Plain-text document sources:

+ + +

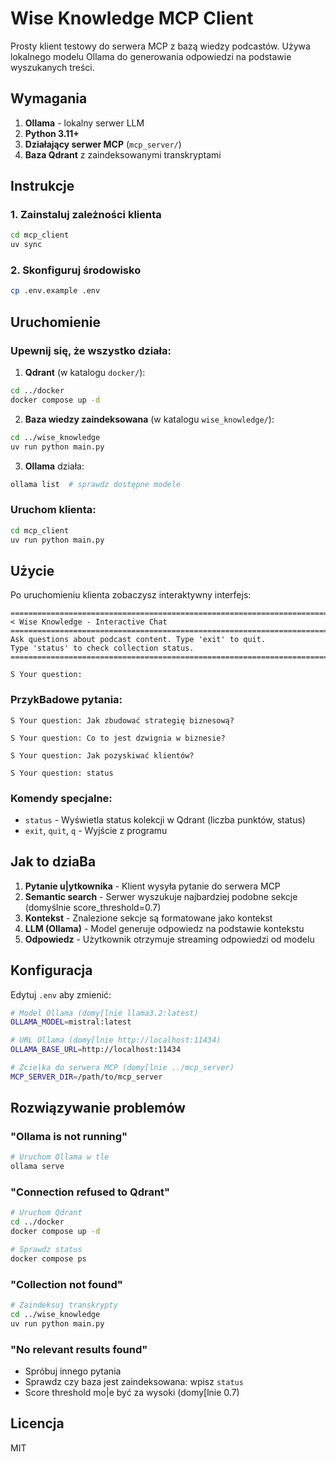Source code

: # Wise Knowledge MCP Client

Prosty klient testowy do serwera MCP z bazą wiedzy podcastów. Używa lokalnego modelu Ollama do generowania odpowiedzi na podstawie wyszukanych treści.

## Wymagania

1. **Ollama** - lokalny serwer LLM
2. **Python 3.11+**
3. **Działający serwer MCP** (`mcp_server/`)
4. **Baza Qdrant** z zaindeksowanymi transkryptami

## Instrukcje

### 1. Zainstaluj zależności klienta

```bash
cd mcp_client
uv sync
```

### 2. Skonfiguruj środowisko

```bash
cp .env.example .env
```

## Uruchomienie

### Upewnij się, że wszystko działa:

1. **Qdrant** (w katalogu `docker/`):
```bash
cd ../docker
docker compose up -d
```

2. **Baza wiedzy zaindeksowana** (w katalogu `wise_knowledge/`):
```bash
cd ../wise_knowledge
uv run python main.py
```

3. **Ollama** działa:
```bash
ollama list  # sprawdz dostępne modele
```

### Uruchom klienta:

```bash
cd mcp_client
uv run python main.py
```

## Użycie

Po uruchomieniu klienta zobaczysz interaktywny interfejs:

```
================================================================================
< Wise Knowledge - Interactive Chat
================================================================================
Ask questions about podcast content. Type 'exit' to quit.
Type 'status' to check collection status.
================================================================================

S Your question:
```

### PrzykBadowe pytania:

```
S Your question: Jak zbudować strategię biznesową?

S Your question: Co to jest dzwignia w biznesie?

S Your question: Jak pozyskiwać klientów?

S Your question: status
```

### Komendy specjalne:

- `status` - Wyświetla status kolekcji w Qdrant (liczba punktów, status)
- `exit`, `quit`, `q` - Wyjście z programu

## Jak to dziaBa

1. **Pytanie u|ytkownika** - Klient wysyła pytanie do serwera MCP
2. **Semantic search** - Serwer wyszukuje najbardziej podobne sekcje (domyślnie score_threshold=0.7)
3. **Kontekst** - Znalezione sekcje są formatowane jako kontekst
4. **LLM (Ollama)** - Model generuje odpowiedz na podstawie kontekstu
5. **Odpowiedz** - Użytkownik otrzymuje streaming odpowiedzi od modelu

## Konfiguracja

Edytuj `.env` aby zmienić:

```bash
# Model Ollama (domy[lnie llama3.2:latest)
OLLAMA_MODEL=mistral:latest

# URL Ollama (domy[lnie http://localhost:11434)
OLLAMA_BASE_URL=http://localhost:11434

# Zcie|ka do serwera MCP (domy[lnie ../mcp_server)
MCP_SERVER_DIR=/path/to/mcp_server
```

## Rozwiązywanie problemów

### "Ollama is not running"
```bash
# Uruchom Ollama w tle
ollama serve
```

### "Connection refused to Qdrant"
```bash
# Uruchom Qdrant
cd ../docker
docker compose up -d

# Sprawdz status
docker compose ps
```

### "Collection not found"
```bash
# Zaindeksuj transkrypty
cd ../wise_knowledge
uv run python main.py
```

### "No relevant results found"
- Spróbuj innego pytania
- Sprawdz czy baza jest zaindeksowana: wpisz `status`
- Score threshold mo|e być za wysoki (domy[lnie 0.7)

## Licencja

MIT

+ + +

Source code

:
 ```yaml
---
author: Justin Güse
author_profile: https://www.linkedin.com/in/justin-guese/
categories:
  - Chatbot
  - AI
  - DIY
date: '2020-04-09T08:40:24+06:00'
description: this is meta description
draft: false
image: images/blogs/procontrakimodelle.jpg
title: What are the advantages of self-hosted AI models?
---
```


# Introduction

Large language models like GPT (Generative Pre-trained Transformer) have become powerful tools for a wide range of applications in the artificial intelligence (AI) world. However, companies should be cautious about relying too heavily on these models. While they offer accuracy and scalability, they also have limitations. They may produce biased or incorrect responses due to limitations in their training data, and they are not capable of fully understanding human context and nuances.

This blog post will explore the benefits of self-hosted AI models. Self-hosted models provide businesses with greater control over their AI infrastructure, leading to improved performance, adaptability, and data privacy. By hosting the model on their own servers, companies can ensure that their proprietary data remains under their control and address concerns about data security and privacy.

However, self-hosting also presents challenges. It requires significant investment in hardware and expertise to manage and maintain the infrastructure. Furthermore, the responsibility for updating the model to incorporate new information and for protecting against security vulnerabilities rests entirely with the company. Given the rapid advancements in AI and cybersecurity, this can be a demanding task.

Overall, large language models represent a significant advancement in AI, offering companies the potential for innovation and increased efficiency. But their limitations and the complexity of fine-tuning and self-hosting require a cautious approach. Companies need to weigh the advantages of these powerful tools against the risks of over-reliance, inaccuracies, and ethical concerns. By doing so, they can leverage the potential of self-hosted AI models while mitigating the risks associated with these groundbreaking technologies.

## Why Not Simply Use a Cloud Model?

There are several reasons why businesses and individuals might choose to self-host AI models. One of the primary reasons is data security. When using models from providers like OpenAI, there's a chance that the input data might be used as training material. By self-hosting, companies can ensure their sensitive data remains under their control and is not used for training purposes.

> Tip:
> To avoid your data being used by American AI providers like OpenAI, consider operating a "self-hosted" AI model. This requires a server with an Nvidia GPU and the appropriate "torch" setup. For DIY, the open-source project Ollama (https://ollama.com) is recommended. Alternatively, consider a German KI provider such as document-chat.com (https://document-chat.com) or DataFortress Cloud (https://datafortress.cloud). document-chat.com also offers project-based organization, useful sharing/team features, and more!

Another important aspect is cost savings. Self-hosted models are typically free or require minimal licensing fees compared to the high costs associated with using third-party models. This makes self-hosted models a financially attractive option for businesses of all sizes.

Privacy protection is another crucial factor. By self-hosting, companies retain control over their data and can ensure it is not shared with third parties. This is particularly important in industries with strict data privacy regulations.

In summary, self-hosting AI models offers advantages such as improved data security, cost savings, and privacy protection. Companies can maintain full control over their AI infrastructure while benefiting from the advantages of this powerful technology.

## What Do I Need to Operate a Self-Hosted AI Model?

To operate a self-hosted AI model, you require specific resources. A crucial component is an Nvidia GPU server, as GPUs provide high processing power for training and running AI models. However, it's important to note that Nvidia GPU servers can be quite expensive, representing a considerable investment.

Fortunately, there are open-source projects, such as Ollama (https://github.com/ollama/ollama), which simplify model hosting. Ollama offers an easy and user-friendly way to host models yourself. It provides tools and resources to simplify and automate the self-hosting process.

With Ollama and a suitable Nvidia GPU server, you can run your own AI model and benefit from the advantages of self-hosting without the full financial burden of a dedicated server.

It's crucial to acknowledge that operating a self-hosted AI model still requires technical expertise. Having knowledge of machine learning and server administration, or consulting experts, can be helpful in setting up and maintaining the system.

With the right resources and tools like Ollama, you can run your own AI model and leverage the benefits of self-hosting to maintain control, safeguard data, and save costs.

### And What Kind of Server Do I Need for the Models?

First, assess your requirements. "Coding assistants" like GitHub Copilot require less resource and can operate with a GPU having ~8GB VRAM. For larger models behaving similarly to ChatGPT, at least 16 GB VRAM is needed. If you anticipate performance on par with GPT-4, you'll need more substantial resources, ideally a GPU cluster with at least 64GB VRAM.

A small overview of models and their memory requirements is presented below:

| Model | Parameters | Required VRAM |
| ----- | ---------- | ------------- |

+ + +

- About this task: Lines containing the word "leverage" in the entries above should be counted, and only that number given.

- Answer section: 2